Day by Day cartoon

Tuesday, March 15, 2005

Minor success on the job today...

Some days I really like my job! Today happens to be one of those days. One of the biggest tasks I've been working since the first of the year is an installation scheme to modify 140+ F16s with an improved breathing oxygen system. This program has been going on for a few years now through the engineering development, then the purchase of kits through contracting, then two installations to prove that the kits fit as advertised and now, a plan is needed to get the kits installed on the airplanes. Expediently. Starting in October this year.

Seems simple right? What if I told you that all the funding for this program comes directly from Congress and that it has a 3 year shelf life and that oh, BTW, there is 3.2 million that will be worthless on September 30 if not obligated on a contract? Would that get your attention? That alone is almost a separate issue entirely but it is looming large in the shadows compared to my bigger circumstance and we will come back to it later.

There is a depot here that has all modification responsibility for the F16. They do all the work that is outside the scope and skill level of a normal flight line crew chief. It really is pretty amazing just how far an F16 can be torn down, repaired, improved and finally put back together.

Today the depot's business office finally responded formally to my request to accomplish this OBOGS modification. I asked for 6 aircraft accomplished per month, or 143 jets total, beginning in October 05 and finishing in September 2007 because that is when my last dollars expire if I don't receive any further congressional funding.
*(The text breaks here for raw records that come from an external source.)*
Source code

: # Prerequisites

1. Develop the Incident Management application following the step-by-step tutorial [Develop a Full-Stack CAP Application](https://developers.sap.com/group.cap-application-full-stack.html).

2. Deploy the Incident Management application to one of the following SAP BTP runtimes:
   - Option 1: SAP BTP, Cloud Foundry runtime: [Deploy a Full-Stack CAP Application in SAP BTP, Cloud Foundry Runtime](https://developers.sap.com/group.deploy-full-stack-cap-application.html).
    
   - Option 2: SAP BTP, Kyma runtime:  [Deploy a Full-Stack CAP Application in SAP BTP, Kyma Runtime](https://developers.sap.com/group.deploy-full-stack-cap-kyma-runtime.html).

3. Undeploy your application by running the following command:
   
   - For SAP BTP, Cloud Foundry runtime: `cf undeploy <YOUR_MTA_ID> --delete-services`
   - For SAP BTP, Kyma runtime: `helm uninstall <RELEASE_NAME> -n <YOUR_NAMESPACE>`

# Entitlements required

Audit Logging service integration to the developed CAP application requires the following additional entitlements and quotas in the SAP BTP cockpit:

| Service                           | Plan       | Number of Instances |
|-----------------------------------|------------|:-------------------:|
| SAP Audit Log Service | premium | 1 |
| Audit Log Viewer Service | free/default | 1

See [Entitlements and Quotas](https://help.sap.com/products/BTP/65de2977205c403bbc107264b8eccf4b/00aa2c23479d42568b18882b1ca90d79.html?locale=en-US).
If you read the response, it appears that the depot can do the job as requested. Nowhere on the letter does it say that the depot cannot meet my request. Except when you do the math, using their numbers, it doesn't add up! They can't do 143 airplanes in 23 months, rather by their figures, they would be done in 29 months! But it doesn't say that anywhere…

Hah! I called them on it! Diplomatically and through the proper channels, I asked for a clarification of their math which I need so that I can get further agreement from the people that actually own the airplanes and have to agree to send them to me in the right quantities and times.

This written admission that they cannot support my program as requested also provides the leverage needed to enjoin a contractor to perform some of the modifications using all that $3.2 I mentioned earlier that will otherwise expire. The depot has to approve any action that moves work away from themselves and they normally won't do that for any reason. Except when they can't meet the requirements. Which today they admitted they can't do.

Obviously, no contracts have been let this afternoon, but the fact remains that I got what the program needed to establish an installation scheme that might make the players in this program look like heroes instead of incompetent oafs. And I gave the depot just the tiniest little black eye, without being obnoxious about it! I'm doing that here!